Rex Morgan, M.D., 2/18/06

I think it was going to involve the phrase “From the people who brought you the Wildly Overacted Margo Reaction Shot™, it’s the Wildly Overacted Rex Reaction Shot™!” or some such thing. That’s before I saw what a hot, heavin’ hunk of thinly veiled homosexuality awaited me on Sunday and realized that it might not be so overacted after all:

Rex Morgan, M.D., 2/19/06

February 19th’s Rex Morgan, M.D.: How gay art thou? Let me count the ways:

  1. Panel two: “Define ‘play’!”
  2. Panel five: “He said you took lessons from him a couple years back!” Radiating surprise lines. “Uh oh … is my cover blown?”
  3. Panel six: Deep, inappropriate discomfort, covered up with tie adjustment. Stuttering. Embarrassment. Desperate attempt to figure out potentially dirty meanings of “saved his life.”
  4. Panel seven: “Like I said .. I’ve heard a lot about you, Rex!” Come-hither stare. Potential three-way at 19th hole in the not-so-distant future.

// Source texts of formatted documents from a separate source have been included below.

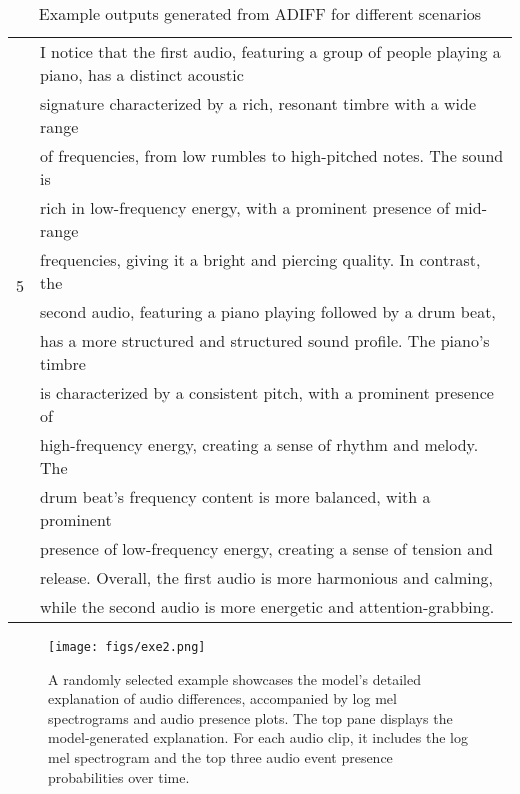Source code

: \begin{table}
{\begin{tabular}{ll}
\multirow{10}{*}{5} & I notice that the first audio, featuring a group of people playing a piano, has a distinct acoustic \\ & signature characterized by a rich, resonant timbre with a wide range \\ & of frequencies, from low rumbles to high-pitched notes. The sound is \\ & rich in low-frequency energy, with a prominent presence of mid-range \\ & frequencies, giving it a bright and piercing quality. In contrast, the \\ & second audio, featuring a piano playing followed by a drum beat, \\ & has a more structured and structured sound profile. The piano’s timbre \\ & is characterized by a consistent pitch, with a prominent presence of \\ & high-frequency energy, creating a sense of rhythm and melody. The \\ & drum beat’s frequency content is more balanced, with a prominent \\ & presence of low-frequency energy, creating a sense of tension and \\ & release. Overall, the first audio is more harmonious and calming, \\ & while the second audio is more energetic and attention-grabbing. \\
\bottomrule
\end{tabular}}
\caption{\small Example outputs generated from ADIFF for different scenarios}
\label{tab:sents}
\end{table}

\begin{figure*}[ht]
   \centering
     \texttt{[image: figs/exe2.png]}
     \caption{\small A randomly selected example showcases the model’s detailed explanation of audio differences, accompanied by log mel spectrograms and audio presence plots. The top pane displays the model-generated explanation. For each audio clip, it includes the log mel spectrogram and the top three audio event presence probabilities over time.
     }
     \label{fig:random FT example}
\end{figure*}

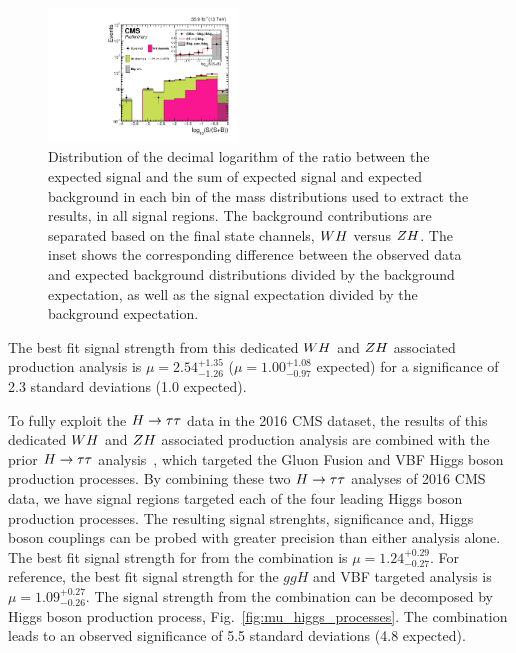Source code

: \begin{figure}[!ht]
 \begin{center}
  \includegraphics[width=0.45\textwidth]{higgs_to_taus_vh/plots/combined/wh_vs_zh_sbweight.pdf}
 \end{center}
 \caption{
 Distribution of the decimal logarithm of the ratio between the expected signal and the 
 sum of expected signal and expected background in each bin of the mass distributions 
 used to extract the results, in all signal regions. The background contributions are 
 separated based on the final state channels, $WH$ versus $ZH$. The inset 
 shows the corresponding difference between the 
 observed data and expected background distributions divided by the background expectation, 
 as well as the signal expectation divided by the background expectation.
 }
 \label{fig:sb}
\end{figure}



The best fit signal
strength from this dedicated $WH$ and $ZH$ associated production analysis is 
$\mu = 2.54 ^{+1.35} _{-1.26}$ ($\mu = 1.00 ^{+1.08} _{-0.97}$ expected) 
for a significance of 2.3 standard deviations (1.0 expected).

To fully exploit the $H \to \tau\tau$ data in the 2016 CMS dataset, the results
of this dedicated $WH$ and $ZH$ associated production analysis are combined with the prior
$H \to \tau\tau$ analysis~\cite{HIG-16-043}, which targeted the Gluon Fusion and
VBF Higgs boson production processes. 
By combining these two $H\to\tau\tau$ analyses of
2016 CMS data, we have signal regions targeted each of the four leading Higgs 
boson production processes. The resulting signal strenghts, significance and, Higgs
boson couplings can be probed with greater precision than either analysis alone.
The best fit signal strength for from the combination is $\mu = 1.24 ^{+0.29} _{-0.27}$.
For reference, the best fit signal strength for the $ggH$ and VBF targeted analysis
is $\mu = 1.09 ^{+0.27} _{-0.26}$.
The signal strength from the combination can be decomposed by Higgs boson production 
process, Fig.~\ref{fig:mu_higgs_processes}. The combination leads to an 
observed significance of 5.5 standard deviations (4.8 expected). 

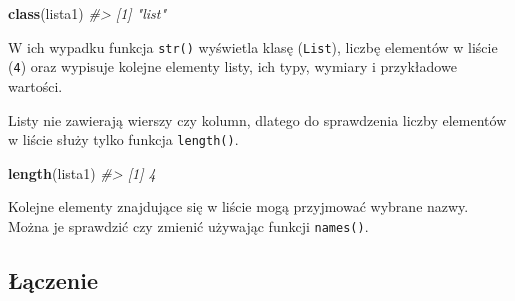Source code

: \documentclass[paper=6in:9in,pagesize=pdftex,headinclude=on,footinclude=on,10pt]{scrbook}
\newenvironment{Shaded}{\begin{snugshade}}{\end{snugshade}}
\newcommand{\CommentTok}[1]{\textcolor[rgb]{0.56,0.35,0.01}{\textit{#1}}}
\newcommand{\KeywordTok}[1]{\textcolor[rgb]{0.13,0.29,0.53}{\textbf{#1}}}
\newcommand{\NormalTok}[1]{#1}
\newcommand{\StringTok}[1]{\textcolor[rgb]{0.31,0.60,0.02}{#1}}
\begin{document}
\begin{Shaded}
\begin{Highlighting}[]
\KeywordTok{class}\NormalTok{(lista1)}
\CommentTok{#> [1] "list"}
\end{Highlighting}
\end{Shaded}

W ich wypadku funkcja \texttt{str()} wyświetla klasę (\texttt{List}), liczbę elementów w liście (\texttt{4}) oraz wypisuje kolejne elementy listy, ich typy, wymiary i przykładowe wartości.

\begin{Shaded}
\end{Shaded}

Listy nie zawierają wierszy czy kolumn, dlatego do sprawdzenia liczby elementów w liście służy tylko funkcja \texttt{length()}.

\begin{Shaded}
\begin{Highlighting}[]
\KeywordTok{length}\NormalTok{(lista1)}
\CommentTok{#> [1] 4}
\end{Highlighting}
\end{Shaded}

Kolejne elementy znajdujące się w liście mogą przyjmować wybrane nazwy.
Można je sprawdzić czy zmienić używając funkcji \texttt{names()}.

\begin{Shaded}
\end{Shaded}

\hypertarget{ux142ux105czenie-2}{%
\subsection{Łączenie}\label{ux142ux105czenie-2}}
\end{document}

You know who I think is most shocked by all this same-gender loving, going on (almost) in the open? The purple, ghostly shade of LBJ, in the far left of panel one.

And just because Rex is all gayin’ it up (again), don’t think that events in Sunday’s Mark Trail got past me. This edition was about ospreys or some crap like that, but the most important thing about it is that in it Mark appears to be drunk:

“You know what’s awesome? Frickin’ … ospreys!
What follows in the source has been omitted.